### Input material
*-*-*
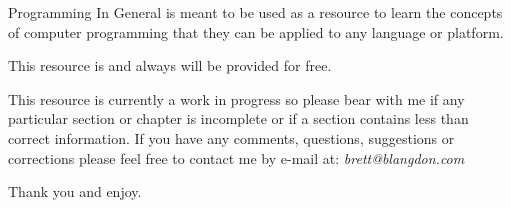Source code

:Programming In General is meant to be used as a resource to learn the concepts of computer programming that they can be applied to any
language or platform.
\par

This resource is and always will be provided for free.
\par

This resource is currently a work in progress so please bear with me if any particular section or chapter is incomplete or
if a section contains less than correct information.
If you have any comments, questions, suggestions or corrections please feel free to contact me by e-mail at: \emph{brett@blangdon.com}
\\
\par
Thank you and enjoy.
*-*-*
### What is being asked
The number of lines above containing the word "please" is all that should be returned.

### Exercise solution
2